▶ **PROBLEM REQUIREMENTS**
Scan the listing and copy each line where the word "other" is present.

*** Opening of DATA TO USE ***

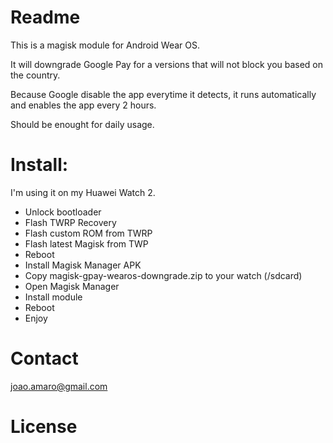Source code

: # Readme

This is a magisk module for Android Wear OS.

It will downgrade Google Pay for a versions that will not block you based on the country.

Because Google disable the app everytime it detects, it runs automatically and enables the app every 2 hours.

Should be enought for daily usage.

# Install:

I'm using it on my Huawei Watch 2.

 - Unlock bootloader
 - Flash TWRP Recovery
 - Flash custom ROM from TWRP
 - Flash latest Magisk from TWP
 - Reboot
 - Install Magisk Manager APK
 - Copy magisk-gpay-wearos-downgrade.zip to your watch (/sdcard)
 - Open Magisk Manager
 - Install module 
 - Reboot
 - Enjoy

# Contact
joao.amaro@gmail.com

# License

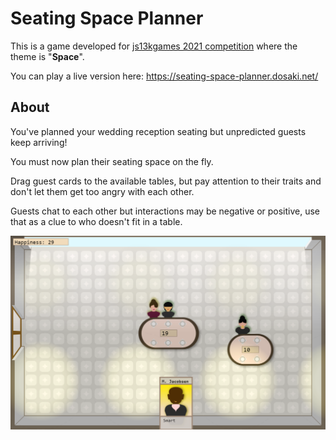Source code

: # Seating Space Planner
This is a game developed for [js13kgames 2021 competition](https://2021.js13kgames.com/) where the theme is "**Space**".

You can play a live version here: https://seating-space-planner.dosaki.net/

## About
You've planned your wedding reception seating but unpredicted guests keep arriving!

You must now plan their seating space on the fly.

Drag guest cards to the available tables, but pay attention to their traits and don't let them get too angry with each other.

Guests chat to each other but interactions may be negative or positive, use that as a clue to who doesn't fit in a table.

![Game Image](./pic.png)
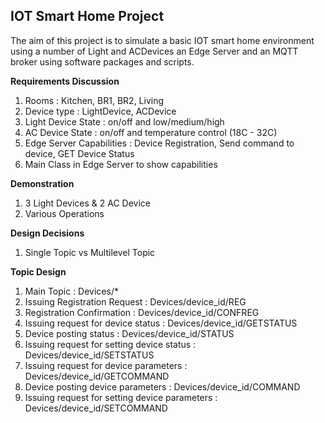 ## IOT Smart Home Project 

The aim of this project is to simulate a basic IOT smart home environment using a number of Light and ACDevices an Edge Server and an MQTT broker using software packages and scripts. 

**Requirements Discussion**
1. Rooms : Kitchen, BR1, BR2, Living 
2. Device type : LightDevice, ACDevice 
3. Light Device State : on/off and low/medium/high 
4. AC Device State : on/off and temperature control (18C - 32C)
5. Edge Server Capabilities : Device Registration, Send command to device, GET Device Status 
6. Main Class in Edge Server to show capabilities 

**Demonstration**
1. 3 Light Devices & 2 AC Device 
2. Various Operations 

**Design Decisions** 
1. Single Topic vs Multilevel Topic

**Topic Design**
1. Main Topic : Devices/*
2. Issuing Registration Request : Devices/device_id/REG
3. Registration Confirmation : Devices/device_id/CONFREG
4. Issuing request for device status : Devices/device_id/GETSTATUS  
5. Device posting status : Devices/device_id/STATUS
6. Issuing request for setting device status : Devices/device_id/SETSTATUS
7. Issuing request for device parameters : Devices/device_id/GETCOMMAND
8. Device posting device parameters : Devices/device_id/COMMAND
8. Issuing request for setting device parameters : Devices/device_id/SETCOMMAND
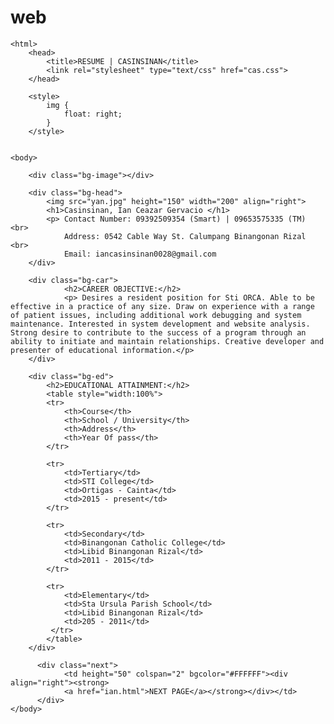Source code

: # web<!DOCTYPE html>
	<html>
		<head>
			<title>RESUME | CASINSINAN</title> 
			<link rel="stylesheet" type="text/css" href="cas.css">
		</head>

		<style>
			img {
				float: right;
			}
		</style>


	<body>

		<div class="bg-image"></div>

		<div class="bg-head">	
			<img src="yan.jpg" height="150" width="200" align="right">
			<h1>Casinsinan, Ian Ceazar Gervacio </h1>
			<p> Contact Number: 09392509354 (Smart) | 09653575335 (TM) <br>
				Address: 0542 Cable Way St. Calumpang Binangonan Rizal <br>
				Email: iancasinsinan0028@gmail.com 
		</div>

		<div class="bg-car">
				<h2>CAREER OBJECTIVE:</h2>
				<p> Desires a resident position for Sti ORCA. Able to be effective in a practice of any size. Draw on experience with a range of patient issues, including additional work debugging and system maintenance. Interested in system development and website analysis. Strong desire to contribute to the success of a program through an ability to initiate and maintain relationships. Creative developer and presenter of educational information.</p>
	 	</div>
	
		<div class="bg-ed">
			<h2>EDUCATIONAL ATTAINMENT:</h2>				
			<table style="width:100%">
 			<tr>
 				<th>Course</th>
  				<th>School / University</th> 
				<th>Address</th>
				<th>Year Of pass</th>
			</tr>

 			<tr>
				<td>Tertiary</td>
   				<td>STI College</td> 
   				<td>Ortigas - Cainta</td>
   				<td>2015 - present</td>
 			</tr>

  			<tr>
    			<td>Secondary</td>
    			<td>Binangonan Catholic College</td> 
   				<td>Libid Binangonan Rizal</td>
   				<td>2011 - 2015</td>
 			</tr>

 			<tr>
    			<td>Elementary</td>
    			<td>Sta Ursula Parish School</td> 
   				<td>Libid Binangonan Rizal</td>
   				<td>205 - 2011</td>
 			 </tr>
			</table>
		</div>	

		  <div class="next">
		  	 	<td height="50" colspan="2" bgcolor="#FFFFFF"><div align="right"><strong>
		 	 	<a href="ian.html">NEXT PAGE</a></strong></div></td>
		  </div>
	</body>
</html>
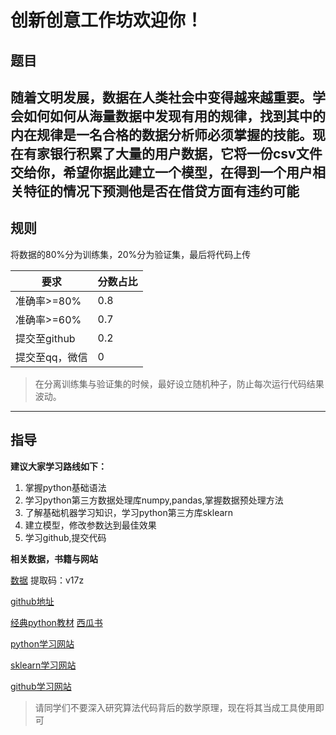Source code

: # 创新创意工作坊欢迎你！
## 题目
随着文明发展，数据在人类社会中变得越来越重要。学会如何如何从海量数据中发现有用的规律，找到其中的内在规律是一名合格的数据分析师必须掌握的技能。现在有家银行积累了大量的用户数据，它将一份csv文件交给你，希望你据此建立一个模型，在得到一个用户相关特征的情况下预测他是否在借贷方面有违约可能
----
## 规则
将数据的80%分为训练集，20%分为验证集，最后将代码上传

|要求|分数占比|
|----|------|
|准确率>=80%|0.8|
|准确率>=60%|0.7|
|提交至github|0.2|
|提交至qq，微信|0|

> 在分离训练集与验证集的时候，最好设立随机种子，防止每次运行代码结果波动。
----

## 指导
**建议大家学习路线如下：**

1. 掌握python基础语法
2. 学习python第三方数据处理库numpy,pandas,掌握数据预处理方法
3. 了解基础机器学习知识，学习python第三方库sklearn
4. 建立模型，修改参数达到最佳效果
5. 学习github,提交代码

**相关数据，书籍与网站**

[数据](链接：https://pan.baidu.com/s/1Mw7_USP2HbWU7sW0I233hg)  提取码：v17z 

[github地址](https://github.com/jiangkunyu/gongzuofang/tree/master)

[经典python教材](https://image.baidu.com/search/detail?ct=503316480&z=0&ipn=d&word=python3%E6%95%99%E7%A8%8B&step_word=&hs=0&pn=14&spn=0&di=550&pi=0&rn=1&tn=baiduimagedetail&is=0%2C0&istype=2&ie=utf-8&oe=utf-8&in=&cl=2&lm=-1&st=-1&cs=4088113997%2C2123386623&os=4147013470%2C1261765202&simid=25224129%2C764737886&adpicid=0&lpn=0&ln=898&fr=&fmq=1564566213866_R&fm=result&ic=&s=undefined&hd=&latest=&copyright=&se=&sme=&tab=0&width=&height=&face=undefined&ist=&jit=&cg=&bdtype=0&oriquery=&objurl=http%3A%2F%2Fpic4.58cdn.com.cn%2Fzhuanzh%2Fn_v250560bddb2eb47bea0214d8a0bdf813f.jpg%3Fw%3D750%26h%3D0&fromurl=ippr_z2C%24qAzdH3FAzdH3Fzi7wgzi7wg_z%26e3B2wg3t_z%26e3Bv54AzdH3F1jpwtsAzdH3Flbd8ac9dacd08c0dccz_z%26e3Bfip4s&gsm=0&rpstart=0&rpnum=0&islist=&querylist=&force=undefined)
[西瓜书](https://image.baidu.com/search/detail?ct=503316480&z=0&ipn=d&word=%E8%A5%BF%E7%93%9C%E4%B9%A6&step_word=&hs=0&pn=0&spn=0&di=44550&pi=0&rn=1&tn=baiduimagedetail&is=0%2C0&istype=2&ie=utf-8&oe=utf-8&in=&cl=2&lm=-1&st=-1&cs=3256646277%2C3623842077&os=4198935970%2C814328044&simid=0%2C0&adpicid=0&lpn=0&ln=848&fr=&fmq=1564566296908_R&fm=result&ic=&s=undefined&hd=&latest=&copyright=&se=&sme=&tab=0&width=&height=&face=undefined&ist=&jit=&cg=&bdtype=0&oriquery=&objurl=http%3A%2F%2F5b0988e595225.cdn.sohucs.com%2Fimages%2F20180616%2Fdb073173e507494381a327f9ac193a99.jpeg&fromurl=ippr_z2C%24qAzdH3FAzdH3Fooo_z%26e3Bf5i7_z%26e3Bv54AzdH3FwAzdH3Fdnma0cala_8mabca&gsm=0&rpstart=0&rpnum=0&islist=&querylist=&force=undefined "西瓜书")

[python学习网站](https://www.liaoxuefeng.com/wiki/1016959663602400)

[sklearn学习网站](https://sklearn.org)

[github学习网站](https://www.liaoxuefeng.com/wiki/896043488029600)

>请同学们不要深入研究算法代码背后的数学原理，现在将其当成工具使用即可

*** Close of DATA TO USE ***

▶ **SOLUTION TO THIS EXERCISE**
Drag guest cards to the available tables, but pay attention to their traits and don't let them get too angry with each other.
Guests chat to each other but interactions may be negative or positive, use that as a clue to who doesn't fit in a table.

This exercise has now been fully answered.